Rendered images with source text
=-=-=

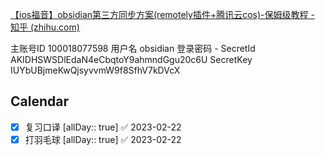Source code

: 
[【ios福音】obsidian第三方同步方案(remotely插件+腾讯云cos)-保姆级教程 - 知乎 (zhihu.com)](https://zhuanlan.zhihu.com/p/479961754)

主账号ID 100018077598 用户名 obsidian 登录密码 - 
SecretId AKIDHSWSDlEdaN4eCbqtoY9ahmndGgu20c6U
SecretKey IUYbUBjmeKwQjsyvvmW9f8SfhV7kDVcX

## Calendar
- [x] 复习口译 [allDay:: true] ✅ 2023-02-22
- [x] 打羽毛球 [allDay:: true] ✅ 2023-02-22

=-=-=

- WHAT YOU WILL DO: Please repeat every record above exactly, leaving the pictures out.

- RESULT OF THE EXERCISE:
Source code

: 
[【ios福音】obsidian第三方同步方案(remotely插件+腾讯云cos)-保姆级教程 - 知乎 (zhihu.com)](https://zhuanlan.zhihu.com/p/479961754)

主账号ID 100018077598 用户名 obsidian 登录密码 - 
SecretId AKIDHSWSDlEdaN4eCbqtoY9ahmndGgu20c6U
SecretKey IUYbUBjmeKwQjsyvvmW9f8SfhV7kDVcX

## Calendar
- [x] 复习口译 [allDay:: true] ✅ 2023-02-22
- [x] 打羽毛球 [allDay:: true] ✅ 2023-02-22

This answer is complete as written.